Más allá de junio, el panorama monetario de la Eurozona es algo más difuso. Si los precios del petróleo se mantienen por encima de los 90$ por barril deforma continuada, es probable que haya una segunda subida de tipos en la zona euro y, por lo tanto, que el Euribor a 12 meses se mantenga en niveles similares o ligeramente más altos a los actuales. Sin embargo, si se firma un acuerdo de paz y se consigue reanudar el flujo del estrecho de Ormuz, al menos parcialmente, las expectativas de una segunda subida de tipos se reducirían y el Euribor a 12 meses podría acabar el año por debajo de las cotas actuales, aunque no alcanzaría los niveles previos al conflicto.

UBS

Las Bolsas estadounidenses subieron tras las informaciones sobre un posible acuerdo entre EEUU e Irán. "Aunque el camino hacia una resolución diplomática definitiva seguirá siendo complejo, aconsejamos a los inversores no perder de vista los fundamentales económicos y empresariales, que continúan siendo sólidos", señalan en UBS.

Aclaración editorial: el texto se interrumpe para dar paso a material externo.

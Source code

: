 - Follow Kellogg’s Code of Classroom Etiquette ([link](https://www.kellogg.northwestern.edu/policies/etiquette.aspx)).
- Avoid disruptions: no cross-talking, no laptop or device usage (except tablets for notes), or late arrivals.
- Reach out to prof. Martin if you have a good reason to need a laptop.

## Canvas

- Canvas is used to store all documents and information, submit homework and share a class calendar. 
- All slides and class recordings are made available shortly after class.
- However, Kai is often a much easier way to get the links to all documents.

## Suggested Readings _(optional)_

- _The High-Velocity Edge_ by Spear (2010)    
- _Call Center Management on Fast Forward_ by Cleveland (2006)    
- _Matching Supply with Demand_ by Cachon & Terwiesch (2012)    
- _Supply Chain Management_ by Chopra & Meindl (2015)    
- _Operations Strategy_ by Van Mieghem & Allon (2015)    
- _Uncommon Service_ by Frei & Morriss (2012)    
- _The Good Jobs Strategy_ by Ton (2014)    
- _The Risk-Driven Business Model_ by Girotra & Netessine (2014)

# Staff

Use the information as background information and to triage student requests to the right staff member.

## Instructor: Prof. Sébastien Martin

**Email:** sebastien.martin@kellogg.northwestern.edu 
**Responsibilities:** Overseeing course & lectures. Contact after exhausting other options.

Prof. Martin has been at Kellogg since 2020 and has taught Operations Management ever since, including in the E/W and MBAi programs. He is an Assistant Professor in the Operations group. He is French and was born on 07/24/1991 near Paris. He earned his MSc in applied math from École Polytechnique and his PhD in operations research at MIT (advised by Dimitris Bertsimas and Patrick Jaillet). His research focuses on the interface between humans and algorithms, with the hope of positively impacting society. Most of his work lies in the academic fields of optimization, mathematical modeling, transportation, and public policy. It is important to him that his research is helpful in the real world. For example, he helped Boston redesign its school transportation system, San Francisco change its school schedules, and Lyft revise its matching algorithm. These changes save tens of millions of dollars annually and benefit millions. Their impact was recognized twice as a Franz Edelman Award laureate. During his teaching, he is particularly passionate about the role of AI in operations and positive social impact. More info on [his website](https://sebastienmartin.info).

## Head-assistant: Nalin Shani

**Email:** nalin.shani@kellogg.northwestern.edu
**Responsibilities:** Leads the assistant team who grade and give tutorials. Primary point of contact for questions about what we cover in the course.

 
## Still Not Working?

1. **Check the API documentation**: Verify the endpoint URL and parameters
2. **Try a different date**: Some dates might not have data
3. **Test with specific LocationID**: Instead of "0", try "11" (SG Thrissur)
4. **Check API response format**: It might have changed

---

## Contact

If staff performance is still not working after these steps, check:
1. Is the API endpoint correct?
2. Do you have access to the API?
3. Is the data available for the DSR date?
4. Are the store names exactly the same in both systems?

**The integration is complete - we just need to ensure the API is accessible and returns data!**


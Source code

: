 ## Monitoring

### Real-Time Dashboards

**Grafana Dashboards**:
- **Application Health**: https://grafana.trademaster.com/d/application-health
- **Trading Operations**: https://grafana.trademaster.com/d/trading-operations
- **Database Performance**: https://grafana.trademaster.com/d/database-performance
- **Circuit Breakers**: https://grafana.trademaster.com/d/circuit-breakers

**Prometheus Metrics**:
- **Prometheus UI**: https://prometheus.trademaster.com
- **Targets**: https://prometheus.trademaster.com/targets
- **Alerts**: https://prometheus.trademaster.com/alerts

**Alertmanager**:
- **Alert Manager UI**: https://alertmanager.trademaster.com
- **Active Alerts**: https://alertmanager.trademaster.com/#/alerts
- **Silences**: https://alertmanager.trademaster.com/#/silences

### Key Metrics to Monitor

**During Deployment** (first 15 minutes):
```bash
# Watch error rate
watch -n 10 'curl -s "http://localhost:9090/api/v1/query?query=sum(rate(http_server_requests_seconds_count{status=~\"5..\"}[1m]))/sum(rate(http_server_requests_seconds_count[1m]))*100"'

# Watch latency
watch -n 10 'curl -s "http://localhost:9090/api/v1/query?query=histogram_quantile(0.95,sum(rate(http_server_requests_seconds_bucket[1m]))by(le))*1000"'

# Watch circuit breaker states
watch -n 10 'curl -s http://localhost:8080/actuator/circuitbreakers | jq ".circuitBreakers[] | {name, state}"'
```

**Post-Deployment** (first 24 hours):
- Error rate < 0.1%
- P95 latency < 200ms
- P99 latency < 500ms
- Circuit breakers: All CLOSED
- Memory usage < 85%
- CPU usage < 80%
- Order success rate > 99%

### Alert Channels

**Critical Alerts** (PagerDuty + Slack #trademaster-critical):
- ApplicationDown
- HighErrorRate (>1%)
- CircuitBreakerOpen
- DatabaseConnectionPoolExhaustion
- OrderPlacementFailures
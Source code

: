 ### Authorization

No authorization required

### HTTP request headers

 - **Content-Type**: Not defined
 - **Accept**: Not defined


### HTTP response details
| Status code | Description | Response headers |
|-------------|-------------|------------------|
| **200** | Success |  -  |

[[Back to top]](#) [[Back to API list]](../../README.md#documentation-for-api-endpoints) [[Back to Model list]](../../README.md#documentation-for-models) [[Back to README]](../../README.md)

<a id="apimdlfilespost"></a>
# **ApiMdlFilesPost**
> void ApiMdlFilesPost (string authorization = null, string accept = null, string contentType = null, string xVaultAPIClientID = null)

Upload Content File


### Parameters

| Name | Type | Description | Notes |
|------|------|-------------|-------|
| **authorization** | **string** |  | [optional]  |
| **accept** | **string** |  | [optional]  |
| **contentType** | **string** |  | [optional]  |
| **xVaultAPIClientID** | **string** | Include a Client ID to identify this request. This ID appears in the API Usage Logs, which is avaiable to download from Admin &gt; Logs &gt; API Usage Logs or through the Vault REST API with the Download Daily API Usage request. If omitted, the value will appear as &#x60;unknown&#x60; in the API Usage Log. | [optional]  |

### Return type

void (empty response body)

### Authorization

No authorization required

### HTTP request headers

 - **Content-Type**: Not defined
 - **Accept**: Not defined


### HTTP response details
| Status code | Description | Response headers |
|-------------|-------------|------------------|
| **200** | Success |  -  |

La temporada de resultados del primer trimestre ha puesto de manifiesto la fortaleza de los fundamentales corporativos en EEUU, la Eurozona y Asia. La inflación subyacente, aunque todavía demasiado elevada como para justificar recortes inminentes de tipos por parte de la Fed, sigue contenida, y la desinflación prevista para la segunda mitad del año debería permitir a la Reserva Federal bajar los tipos más adelante este año. Los niveles de deuda pública son un riesgo que debe vigilarse, más que un motivo de preocupación inmediata. "Esperamos que los déficits excesivos sean una fuente de inquietud para los inversores en los próximos años", añaden.

Mark Haefele, Director de Inversiones (CIO) de UBS Global Wealth Management, afirma: “Seguimos considerando atractiva la renta variable. Esperamos que los mercados bursátiles continúen subiendo a medio plazo, apoyados por una actividad económica resiliente, un sólido crecimiento de los beneficios y la perspectiva de una política monetaria más flexible por parte de la Fed más adelante este año. Favorecemos la exposición a renta variable en distintas regiones y temáticas, y concentramos la exposición a renta fija en el tramo corto de la curva”.

“Es poco probable que las próximas publicaciones de datos —PIB, inflación y mercado laboral estadounidense— se deterioren lo suficiente como para modificar las expectativas de nuevas subidas de tipos por parte de los bancos centrales. Solo un acuerdo de paz creíble con Irán podría cambiar el panorama”, aportan Constantin Bolz, estratega, y Dominic Schnider, Head Global FX & Commodity.